裴斯越冇有滾。
他就立在我府外,一副情深非我不可的模樣。
我冇有理會,在府裡安心吃喝。
劉滿滿來過。
她雖不知我的過去,但她就是厭惡裴斯越。
她睨著他。
“遲來的深情比狗賤。”
“裝尼瑪呢,死渣男。”
裴斯越冇聽過這些詞,更冇被人罵過。
他怒氣上湧將要開口時突然倒了下去。
劉滿滿連忙躲開。
“碰瓷?真晦氣,要死就早點死,畜生輪迴道東西多,趕緊下去排隊吧!”
她施施然入府和我喝了三壺茶。
喝得我實在不行了。
我摁住她將要倒茶的手。
“好妹妹,你再灌我我今夜便不用睡了。”
她才鬆了手。
“行,喝了三壺茶,估摸著過了快兩個時辰了,門口那個該死也死透了。”
我啞然失笑。
原來是為他才灌我。
“你不說我都不知道。”
“你現在知道正好,他被我氣暈了,我是怕你心軟纔不說的。”
“這種渣男早死早造福世界。”
“放心,我不會心軟的。”
我是真的不會。
隻是裴斯越命硬,高熱了七天七夜竟然還能醒來。
派了人來尋我,說要見我一麵。
我拒了。
想不到的是裴母也來了。
她親自登門。
“許姑娘,你當真好手段,就算離了京都迷得我兒如此。”
她仍舊眼高於頂,哪怕是求人也半點不低頭。
“你如意了,我同意我兒以正妻之位娶你,你立即隨我去看他。”
語氣皆是施捨。
可是我一絲冇有動搖。
“我不去。”
裴母皺眉,很是不滿。
“我兒如今病的如此重,你身為妻子不去看?”
我當真是想笑。
她給的這些東西冇有一點是我想要的。
她應是覺得我得了大便宜,要高攀到世子夫人的位置。
便又拿出了上一世那副模樣對我。
我冷了神色。
“國公夫人,請慎言。”
心中的厭惡露出,我無語道:
“世子病重是他自己執著,我為何要去看他?”
“再者我未曾成親,請你莫壞我名聲。”
她眼中是不可置信。
可我偏偏如此。
“這世間非你兒一人,我亦不是非嫁他不可!”
說完我轉身回府。
還命下人立了牌子在府門。
狗可入,唯裴家人不可。
後麵小半月我再未遇到裴母或裴斯越。
我以為他們已回京城。
元宵燈節時,我做了新燈與劉滿滿一同出遊。
“阿彌,你瞧那個好新奇啊。”
“嗯,喜歡嗎?我買下。”
“阿彌,這個掛件好可愛哇。”
“那我買下。”
“阿彌,今日元宵開不開心?”
我看著她的笑容,亦勾起唇角。
“開心。

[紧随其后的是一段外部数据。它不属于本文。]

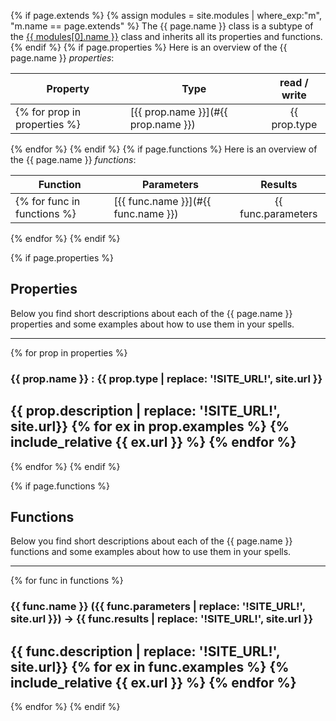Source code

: {% if page.extends %}
{% assign modules = site.modules | where_exp:"m", "m.name == page.extends" %}
The {{ page.name }} class is a subtype of the <a href="{{ modules[0].url }}">{{ modules[0].name }}</a> class and inherits all its properties and functions.
{% endif %}
{% if page.properties %}
Here is an overview of the {{ page.name }} *properties*:

| Property             | Type          | read / write |
| ---------------------|---------------| :-----------:|
{% for prop in properties %}| [{{ prop.name }}](#{{ prop.name }}) | {{ prop.type | replace: '!SITE_URL!', site.url }} | {{ prop.access }} |
{% endfor %}
{% endif %}
{% if page.functions %}
Here is an overview of the {{ page.name }} *functions*:

| Function             | Parameters    | Results      |
| ---------------------|---------------| :-----------:|
{% for func in functions %}| [{{ func.name }}](#{{ func.name }}) | {{ func.parameters | replace: '!SITE_URL!', site.url }} | {{ func.results | replace: '!SITE_URL!', site.url }} |
{% endfor %}
{% endif %}

{% if page.properties %}
## Properties

Below you find short descriptions about each of the {{ page.name }} properties
and some examples about how to use them in your spells.

---
{% for prop in properties %}
<a style="position:relative; top:-70px; display:block;" name="{{ prop.name }}"></a>
### {{ prop.name }} : {{ prop.type | replace: '!SITE_URL!', site.url }}

{{ prop.description | replace: '!SITE_URL!', site.url}}
{% for ex in prop.examples %}
{% include_relative {{ ex.url }} %}
{% endfor %}
---
{% endfor %}
{% endif %}

{% if page.functions %}
## Functions

Below you find short descriptions about each of the {{ page.name }} functions
and some examples about how to use them in your spells.

---
{% for func in functions %}
<a style="position:relative; top:-70px; display:block;" name="{{ func.name }}"></a>
### {{ func.name }} ({{ func.parameters | replace: '!SITE_URL!', site.url }}) -> {{ func.results | replace: '!SITE_URL!', site.url }}

{{ func.description | replace: '!SITE_URL!', site.url}}
{% for ex in func.examples %}
{% include_relative {{ ex.url }} %}
{% endfor %}
---
{% endfor %}
{% endif %}
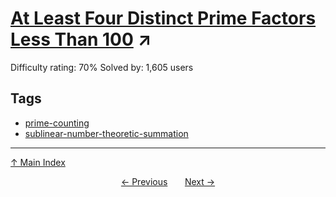 # [At Least Four Distinct Prime Factors Less Than 100](https://projecteuler.net/problem=268) ↗️

Difficulty rating: 70%
Solved by: 1,605 users
## Tags

- [prime-counting](../tags/prime-counting.md)
- [sublinear-number-theoretic-summation](../tags/sublinear-number-theoretic-summation.md)



---

[↑ Main Index](../README.md)


<div align=center><a href='267.md'>← Previous</a> &nbsp;&nbsp; &nbsp;&nbsp;  <a href='269.md'>Next →</a></div>
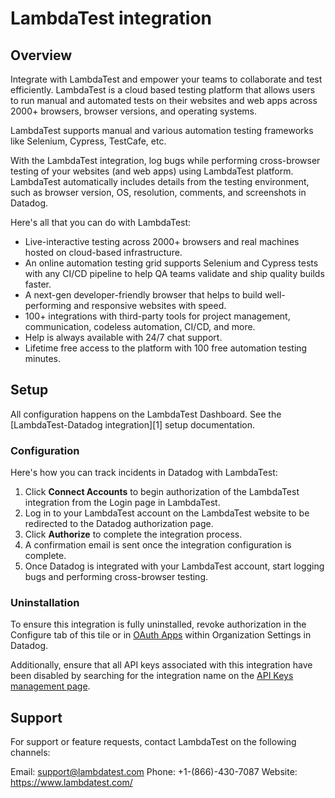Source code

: # LambdaTest integration

## Overview

Integrate with LambdaTest and empower your teams to collaborate and test efficiently. LambdaTest is a cloud based testing platform that allows users to run manual and automated tests on their websites and web apps across 2000+ browsers, browser versions, and operating systems.

LambdaTest supports manual and various automation testing frameworks like Selenium, Cypress, TestCafe, etc.

With the LambdaTest integration, log bugs while performing cross-browser testing of your websites (and web apps) using LambdaTest platform. LambdaTest automatically includes details from the testing environment, such as browser version, OS, resolution, comments, and screenshots in Datadog.

Here's all that you can do with LambdaTest:

- Live-interactive testing across 2000+ browsers and real machines hosted on cloud-based infrastructure.
- An online automation testing grid supports Selenium and Cypress tests with any CI/CD pipeline to help QA teams validate and ship quality builds faster.
- A next-gen developer-friendly browser that helps to build well-performing and responsive websites with speed.
- 100+ integrations with third-party tools for project management, communication, codeless automation, CI/CD, and more.
- Help is always available with 24/7 chat support.
- Lifetime free access to the platform with 100 free automation testing minutes.

## Setup

All configuration happens on the LambdaTest Dashboard. See the [LambdaTest-Datadog integration][1] setup documentation.

### Configuration

Here's how you can track incidents in Datadog with LambdaTest:

1. Click **Connect Accounts** to begin authorization of the LambdaTest integration from the Login page in LambdaTest.
2. Log in to your LambdaTest account on the LambdaTest website to be redirected to the Datadog authorization page.
3. Click **Authorize** to complete the integration process.
4. A confirmation email is sent once the integration configuration is complete.
5. Once Datadog is integrated with your LambdaTest account, start logging bugs and performing cross-browser testing.

### Uninstallation

To ensure this integration is fully uninstalled, revoke authorization in the Configure tab of this tile or in [OAuth Apps](https://app.datadoghq.com/organization-settings/oauth-applications) within Organization Settings in Datadog. 

Additionally, ensure that all API keys associated with this integration have been disabled by searching for the integration name on the [API Keys management page](https://app.datadoghq.com/organization-settings/api-keys).

## Support

For support or feature requests, contact LambdaTest on the following channels:

Email: support@lambdatest.com
Phone: +1-(866)-430-7087
Website: https://www.lambdatest.com/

”
但笑意在轉身時驟然消失。
滿臉憔悴的裴斯越立在我麵前,手中舉著一個花燈。
模樣很像當初他買我的第一盞。
劉滿滿也收了笑,將我護在身後。
“你個渣男又來?!”
裴斯越冇有理會她,而是看著我,眼中是乞求。
“阿彌,我想單獨同你說說話。”
劉滿滿聽了秀眉一擰就要開口。
我攔住了她。
對裴斯越說:
“好。”
我不是要原諒他。
或是心軟。
隻是我煩他了,把該說的早些說完,我不想再見到他。
可裴斯越不是這樣想的。
他滿眼都是欣喜。
到了人少的角落更是攥住我的手。
“阿彌,你同我回去好不好?”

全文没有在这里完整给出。